## The data

* * * *

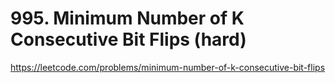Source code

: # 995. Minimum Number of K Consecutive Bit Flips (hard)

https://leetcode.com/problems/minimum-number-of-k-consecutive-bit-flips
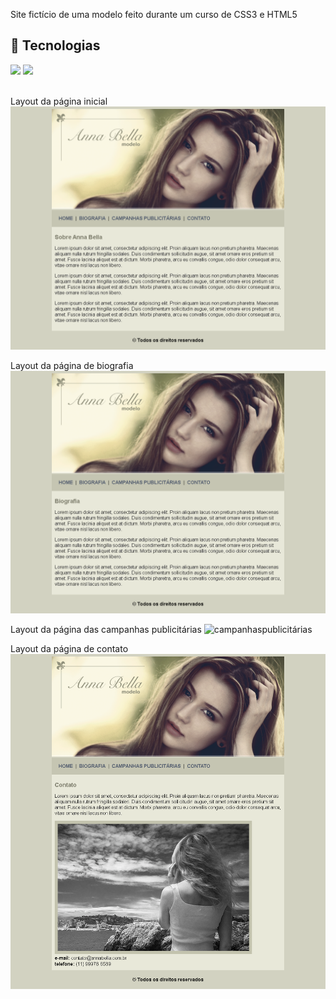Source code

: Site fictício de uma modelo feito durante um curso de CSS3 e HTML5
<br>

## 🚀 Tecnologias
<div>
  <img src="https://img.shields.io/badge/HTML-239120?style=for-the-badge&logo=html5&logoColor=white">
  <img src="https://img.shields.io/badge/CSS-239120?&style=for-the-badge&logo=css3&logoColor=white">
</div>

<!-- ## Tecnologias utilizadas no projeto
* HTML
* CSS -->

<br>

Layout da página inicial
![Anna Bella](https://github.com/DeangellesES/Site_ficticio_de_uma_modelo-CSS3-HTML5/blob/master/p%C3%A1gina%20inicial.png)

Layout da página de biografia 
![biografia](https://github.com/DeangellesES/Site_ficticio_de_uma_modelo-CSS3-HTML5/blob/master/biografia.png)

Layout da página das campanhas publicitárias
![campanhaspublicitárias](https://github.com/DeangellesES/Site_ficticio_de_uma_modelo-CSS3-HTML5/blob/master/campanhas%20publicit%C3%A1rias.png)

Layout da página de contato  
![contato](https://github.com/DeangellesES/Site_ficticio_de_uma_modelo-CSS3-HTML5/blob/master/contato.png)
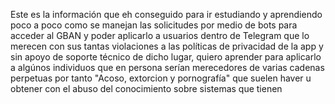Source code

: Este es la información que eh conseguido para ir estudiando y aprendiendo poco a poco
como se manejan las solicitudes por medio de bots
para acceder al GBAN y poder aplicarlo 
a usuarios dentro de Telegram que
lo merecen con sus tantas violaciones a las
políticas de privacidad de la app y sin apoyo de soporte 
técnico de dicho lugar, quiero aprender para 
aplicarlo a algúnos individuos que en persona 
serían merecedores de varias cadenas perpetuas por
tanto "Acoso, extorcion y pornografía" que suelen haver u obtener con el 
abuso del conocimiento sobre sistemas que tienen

* * * *

## Directions for this task
Working through the records, find each line containing the word "logoColor" and copy it.

## Your solution
  <img src="https://img.shields.io/badge/HTML-239120?style=for-the-badge&logo=html5&logoColor=white">
  <img src="https://img.shields.io/badge/CSS-239120?&style=for-the-badge&logo=css3&logoColor=white">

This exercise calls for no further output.